Another post from the missing month. This originally appeared on 25 June 2004

Back to knitting.

Having successfully restarted my younger daughter’s raglan in Regia 6-ply Crazy Color, I can now report a modicum of progress:

1088163473284.jpg

It’s interesting to compare this pattern of striping with the one I was getting back when I was working in the round:

crazy-1A.jpg

Same yarn, different width. If I had the strength I might even begin again, using the same strategy I employed for my Typeset Tee. That would make even wider stripes, but I’m too lazy to begin this no-think fill-in project for a third time.

The Play’s the Thing

How did I manage to knit off six inches each of the back and front in one night? I was at an audition.

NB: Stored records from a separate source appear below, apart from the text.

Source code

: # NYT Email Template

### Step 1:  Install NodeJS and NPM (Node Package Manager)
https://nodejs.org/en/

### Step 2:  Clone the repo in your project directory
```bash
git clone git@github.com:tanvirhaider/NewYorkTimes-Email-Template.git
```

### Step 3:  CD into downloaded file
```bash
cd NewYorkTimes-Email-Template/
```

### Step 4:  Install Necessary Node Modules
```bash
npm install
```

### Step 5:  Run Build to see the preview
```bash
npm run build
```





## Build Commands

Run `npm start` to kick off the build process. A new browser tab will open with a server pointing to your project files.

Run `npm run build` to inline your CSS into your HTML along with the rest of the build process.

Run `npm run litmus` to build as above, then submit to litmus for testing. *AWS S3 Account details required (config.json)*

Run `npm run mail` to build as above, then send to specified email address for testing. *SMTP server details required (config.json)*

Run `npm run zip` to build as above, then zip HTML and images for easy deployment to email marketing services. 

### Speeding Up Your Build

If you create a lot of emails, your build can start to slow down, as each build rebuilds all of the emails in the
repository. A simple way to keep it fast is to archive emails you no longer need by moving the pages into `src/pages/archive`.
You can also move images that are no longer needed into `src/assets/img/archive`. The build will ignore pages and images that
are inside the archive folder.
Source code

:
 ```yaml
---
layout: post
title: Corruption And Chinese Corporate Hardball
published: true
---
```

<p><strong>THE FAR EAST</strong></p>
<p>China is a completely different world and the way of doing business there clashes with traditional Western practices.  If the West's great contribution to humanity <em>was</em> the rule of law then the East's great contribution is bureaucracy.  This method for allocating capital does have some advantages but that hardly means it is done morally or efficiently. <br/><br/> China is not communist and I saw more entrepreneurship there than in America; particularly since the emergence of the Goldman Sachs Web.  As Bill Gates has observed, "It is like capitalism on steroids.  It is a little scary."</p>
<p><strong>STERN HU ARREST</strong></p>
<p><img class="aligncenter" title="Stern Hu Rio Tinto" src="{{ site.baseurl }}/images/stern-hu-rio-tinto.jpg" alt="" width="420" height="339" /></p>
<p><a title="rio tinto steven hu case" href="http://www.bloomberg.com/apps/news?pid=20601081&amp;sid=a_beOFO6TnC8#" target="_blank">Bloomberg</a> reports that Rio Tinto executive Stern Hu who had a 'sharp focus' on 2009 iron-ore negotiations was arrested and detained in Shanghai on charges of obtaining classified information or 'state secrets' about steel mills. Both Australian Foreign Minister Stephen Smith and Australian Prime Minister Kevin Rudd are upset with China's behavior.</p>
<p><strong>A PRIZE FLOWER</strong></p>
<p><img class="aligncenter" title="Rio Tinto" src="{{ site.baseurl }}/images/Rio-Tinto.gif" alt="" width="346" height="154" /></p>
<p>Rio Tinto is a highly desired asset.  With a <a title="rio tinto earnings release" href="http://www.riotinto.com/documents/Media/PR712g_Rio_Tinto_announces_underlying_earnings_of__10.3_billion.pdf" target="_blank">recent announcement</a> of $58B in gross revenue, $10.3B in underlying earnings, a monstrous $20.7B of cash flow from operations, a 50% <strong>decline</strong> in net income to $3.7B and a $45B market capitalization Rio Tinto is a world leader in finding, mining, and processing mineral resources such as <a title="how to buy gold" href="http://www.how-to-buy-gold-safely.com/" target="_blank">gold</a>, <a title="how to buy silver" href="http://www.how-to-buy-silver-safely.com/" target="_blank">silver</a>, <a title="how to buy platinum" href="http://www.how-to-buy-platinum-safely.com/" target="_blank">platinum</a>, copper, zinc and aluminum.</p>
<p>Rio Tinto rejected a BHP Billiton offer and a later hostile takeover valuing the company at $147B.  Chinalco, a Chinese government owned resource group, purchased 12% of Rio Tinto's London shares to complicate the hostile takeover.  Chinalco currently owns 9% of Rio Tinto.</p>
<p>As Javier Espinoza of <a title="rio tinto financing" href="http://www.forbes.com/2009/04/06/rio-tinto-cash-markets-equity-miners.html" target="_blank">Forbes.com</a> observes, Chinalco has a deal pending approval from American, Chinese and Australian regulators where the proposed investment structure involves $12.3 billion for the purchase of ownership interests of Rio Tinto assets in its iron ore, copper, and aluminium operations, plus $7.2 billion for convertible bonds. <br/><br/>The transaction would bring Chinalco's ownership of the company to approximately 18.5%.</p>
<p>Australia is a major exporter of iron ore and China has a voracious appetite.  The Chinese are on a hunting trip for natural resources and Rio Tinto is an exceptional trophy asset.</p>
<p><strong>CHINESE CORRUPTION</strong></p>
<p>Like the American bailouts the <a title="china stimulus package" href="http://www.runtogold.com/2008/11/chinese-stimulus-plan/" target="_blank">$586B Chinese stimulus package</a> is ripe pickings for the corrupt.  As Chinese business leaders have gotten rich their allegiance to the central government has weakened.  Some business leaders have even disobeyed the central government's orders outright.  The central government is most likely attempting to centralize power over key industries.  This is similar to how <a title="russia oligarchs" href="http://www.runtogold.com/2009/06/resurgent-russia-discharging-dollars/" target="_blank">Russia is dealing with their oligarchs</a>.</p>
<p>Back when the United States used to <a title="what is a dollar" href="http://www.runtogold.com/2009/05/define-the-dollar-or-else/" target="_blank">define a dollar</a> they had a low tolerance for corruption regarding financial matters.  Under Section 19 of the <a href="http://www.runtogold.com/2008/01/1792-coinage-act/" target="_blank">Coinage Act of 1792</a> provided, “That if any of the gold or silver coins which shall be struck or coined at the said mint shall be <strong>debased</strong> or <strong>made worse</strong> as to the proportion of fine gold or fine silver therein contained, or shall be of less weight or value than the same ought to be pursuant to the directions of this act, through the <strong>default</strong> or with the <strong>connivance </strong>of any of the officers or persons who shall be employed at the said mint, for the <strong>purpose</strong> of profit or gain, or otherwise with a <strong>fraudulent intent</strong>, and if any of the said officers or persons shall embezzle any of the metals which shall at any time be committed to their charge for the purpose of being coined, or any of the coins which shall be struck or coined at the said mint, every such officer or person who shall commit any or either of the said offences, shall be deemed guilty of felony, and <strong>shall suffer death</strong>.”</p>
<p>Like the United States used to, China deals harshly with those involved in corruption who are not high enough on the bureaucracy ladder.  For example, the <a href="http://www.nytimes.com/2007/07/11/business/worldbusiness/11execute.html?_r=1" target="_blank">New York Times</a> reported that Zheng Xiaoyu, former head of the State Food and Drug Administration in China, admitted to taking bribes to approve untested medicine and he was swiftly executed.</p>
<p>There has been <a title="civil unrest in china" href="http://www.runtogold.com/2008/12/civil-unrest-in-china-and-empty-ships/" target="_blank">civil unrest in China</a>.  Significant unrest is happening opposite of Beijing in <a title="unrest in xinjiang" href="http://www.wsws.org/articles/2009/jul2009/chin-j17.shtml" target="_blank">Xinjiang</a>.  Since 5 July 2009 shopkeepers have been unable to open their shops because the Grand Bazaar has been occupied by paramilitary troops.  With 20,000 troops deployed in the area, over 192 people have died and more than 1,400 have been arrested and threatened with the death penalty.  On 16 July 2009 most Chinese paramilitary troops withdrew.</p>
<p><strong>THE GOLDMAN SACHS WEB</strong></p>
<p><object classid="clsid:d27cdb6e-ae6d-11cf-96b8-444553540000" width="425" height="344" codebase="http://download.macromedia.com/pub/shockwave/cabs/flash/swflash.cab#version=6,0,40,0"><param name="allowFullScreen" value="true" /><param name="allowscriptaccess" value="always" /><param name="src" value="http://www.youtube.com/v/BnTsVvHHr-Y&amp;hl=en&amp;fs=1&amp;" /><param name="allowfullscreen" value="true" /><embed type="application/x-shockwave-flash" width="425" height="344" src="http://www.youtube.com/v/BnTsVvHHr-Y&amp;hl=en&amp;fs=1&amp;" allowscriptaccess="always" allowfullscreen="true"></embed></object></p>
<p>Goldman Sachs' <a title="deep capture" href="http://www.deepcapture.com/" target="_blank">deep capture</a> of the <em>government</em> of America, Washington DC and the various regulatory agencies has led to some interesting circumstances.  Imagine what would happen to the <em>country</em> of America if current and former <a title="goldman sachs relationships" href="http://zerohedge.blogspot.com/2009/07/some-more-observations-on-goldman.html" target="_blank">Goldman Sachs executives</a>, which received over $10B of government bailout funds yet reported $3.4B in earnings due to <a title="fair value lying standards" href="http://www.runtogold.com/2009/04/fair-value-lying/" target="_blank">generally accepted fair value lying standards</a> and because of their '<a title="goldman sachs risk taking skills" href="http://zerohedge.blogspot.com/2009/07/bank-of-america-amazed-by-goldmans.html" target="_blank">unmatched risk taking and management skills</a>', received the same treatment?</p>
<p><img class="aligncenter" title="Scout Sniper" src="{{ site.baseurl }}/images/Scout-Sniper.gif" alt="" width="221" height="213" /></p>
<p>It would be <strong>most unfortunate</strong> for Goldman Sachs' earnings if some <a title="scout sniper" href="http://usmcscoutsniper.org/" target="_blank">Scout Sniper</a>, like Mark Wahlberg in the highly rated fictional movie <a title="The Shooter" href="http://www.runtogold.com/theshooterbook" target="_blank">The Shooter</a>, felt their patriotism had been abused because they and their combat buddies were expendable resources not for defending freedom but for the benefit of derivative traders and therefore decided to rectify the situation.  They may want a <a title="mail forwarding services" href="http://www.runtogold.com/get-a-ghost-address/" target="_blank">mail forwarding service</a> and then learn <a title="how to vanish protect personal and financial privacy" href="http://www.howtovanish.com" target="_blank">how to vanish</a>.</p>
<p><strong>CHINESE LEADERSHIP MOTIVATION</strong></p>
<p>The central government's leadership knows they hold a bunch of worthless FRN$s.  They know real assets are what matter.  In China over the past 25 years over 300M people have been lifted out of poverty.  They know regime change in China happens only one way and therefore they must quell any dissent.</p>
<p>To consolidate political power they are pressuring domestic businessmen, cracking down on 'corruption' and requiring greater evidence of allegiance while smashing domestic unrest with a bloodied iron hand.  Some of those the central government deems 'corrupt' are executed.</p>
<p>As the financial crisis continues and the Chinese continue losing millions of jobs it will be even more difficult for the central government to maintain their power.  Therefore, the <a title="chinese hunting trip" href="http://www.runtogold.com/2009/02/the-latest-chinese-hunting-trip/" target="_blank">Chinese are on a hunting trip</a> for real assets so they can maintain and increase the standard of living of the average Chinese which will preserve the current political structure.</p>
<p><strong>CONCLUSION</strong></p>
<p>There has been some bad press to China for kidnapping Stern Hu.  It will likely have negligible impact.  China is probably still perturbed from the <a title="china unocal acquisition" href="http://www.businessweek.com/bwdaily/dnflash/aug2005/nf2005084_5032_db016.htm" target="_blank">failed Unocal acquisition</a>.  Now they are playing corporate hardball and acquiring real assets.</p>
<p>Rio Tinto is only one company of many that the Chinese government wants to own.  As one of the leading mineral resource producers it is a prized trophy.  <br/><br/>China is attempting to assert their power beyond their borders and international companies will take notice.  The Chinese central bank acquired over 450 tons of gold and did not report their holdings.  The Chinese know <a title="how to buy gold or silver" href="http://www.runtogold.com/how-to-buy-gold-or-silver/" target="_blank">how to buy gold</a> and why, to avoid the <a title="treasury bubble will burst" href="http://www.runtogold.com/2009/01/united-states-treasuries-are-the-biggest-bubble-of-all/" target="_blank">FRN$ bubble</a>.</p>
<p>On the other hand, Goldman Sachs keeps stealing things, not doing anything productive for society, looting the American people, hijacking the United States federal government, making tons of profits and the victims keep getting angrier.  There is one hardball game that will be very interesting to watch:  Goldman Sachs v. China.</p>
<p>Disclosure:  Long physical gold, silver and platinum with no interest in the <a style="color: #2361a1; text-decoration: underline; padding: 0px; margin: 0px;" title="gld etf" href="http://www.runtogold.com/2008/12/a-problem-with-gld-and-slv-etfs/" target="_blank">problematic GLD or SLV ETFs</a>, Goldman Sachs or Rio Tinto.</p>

I’ve mentioned before that The Resident Male was in a production of King Lear back in March (he played Kent). He has just tried out for a small role in a staging of Macbeth. But I didn’t go with him. My older daughter is caught up by the whole thing. At 13, she went to try out for one of the boy’s roles – Fleance (2 lines) or even MacDuff’s son (about a dozen lines) . She dutifully prepared her audition piece – Quince’s prologue to the miniplay in Midsummer Night’s Dream in Act 5, and read for the part. I told her that she’d be the youngest person there by a dozen years or more, but she was undaunted. She even made her way through the infamous tongue twister

Whereat with blade,
with bloody, blameful blade,
he bravely broached his boiling bloody breast.

Something I can’t see myself managing. I was tickled that she did so well. I have no idea if she got the part. Callbacks are on July 1st, but whether or not she’ll be cast she did us all proud.

The Latest Buzz

House nonsense goes apace. Yesterday’s big setback was the discovery of a huge colony of bees nesting in the floor below the sleeping porch. They get in through an old drainage pipe that sticks out through the stucco. The electricians working on wiring that part of the house were less than delighted to find the things. I was even less amused.

Under Massachusetts law the only available option besides letting them bee is to hire a licensed beekeeper to relocate the colony (not that I’d want to poison the little buggers). The hive must be removed after the bees are moved, as its contents would decay over time and cause even more problems. We’re trying to get a fix on how long the bees have been there. The longer they’ve been hoarding honey, the larger the removal cost, extent of the demolition required to get at the hive, and subsequent repair costs will be.

The only consolation is that the beekeepers will test the honey for edibility. If it’s uncontaminated (highly likely), we get to keep it. If there’s any quantity, I intend to have mead brewed from it so we may at the least, drink to both our and the bees’ new homes. Needless to say, things like this are not covered by insurance.

One response

  1. Wow Kim, I’m amazed that the round vs. flat pieces are the same yarn. I wouldn’t have guessed it. I think that the striping on the flat pieces definitely look better. The colors seems more crisp & less muddy; why would that be?

    As far as the bees go, thanks for giving me my first laugh of the morning. A bee hive. Who’d have thunk? I hope your honey is good. Consider it rent payment from the bees.